→ **TASK DETAILS**
Work out how many lines of the listing hold "replacements", then state only that count.

→ **DATA EXTRACTS**
============================================================

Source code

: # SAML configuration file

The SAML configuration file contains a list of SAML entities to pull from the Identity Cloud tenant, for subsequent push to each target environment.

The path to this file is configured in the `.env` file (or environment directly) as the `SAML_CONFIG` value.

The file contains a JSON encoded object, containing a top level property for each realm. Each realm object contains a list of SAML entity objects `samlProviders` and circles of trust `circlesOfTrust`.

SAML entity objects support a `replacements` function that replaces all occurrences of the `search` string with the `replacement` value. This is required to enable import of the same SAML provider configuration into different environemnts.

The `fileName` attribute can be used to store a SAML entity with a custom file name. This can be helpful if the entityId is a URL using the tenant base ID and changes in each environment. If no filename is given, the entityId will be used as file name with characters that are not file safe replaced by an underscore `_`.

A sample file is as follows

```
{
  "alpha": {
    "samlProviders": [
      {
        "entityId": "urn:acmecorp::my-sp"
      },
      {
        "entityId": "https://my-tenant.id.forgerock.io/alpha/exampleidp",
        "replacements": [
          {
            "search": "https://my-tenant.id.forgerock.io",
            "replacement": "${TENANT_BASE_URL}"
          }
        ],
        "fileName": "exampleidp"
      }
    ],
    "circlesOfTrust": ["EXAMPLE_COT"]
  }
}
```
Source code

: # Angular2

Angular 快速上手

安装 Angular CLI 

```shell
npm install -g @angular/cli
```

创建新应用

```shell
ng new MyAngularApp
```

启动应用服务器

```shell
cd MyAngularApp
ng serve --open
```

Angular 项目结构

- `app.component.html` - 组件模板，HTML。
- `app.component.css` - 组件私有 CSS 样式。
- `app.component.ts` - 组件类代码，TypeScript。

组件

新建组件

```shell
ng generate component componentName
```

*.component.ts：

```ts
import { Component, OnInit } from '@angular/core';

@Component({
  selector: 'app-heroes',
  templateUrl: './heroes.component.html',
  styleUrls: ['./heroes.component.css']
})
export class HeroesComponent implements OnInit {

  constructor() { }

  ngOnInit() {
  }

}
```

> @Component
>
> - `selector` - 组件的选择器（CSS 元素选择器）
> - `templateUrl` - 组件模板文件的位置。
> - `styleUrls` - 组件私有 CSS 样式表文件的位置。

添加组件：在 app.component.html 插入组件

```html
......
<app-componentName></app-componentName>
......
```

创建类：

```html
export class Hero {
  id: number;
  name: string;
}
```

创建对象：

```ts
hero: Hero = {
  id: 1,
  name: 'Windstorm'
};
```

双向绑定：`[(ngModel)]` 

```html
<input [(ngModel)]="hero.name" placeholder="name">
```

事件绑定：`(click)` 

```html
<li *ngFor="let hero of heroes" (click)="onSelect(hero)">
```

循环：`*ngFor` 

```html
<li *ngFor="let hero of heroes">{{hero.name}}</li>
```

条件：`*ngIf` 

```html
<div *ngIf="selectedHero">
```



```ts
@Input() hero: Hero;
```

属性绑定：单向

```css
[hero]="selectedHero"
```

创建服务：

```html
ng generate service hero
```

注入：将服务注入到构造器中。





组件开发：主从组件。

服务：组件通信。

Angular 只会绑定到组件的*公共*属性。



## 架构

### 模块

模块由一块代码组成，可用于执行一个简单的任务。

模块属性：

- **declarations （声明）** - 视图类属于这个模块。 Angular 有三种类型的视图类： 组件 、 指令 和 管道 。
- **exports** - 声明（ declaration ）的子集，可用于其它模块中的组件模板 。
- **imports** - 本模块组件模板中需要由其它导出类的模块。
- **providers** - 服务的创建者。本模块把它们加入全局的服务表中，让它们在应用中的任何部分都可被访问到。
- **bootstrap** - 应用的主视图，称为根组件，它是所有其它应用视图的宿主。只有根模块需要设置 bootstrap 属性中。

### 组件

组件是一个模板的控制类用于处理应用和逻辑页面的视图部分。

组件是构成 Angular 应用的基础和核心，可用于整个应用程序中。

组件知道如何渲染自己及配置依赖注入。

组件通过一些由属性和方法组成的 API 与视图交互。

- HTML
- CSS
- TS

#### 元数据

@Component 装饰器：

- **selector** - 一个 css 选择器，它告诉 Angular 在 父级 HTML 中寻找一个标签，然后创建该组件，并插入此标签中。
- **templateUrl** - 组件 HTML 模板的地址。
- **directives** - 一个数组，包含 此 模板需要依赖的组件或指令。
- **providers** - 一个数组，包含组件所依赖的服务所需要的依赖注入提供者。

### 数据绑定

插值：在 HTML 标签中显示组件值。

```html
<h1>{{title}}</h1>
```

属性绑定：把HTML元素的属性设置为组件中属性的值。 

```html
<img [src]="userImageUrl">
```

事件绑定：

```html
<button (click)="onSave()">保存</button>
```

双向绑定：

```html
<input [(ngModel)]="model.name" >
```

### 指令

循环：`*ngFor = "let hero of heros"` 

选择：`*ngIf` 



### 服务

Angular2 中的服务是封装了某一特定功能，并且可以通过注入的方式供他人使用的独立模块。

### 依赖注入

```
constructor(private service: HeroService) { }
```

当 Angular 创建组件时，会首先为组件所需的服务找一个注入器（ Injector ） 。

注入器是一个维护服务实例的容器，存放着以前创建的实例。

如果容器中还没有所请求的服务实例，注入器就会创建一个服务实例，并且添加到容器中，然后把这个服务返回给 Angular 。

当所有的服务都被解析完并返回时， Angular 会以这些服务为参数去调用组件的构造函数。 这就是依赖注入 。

============================================================

→ **SOLVED EXERCISE**
2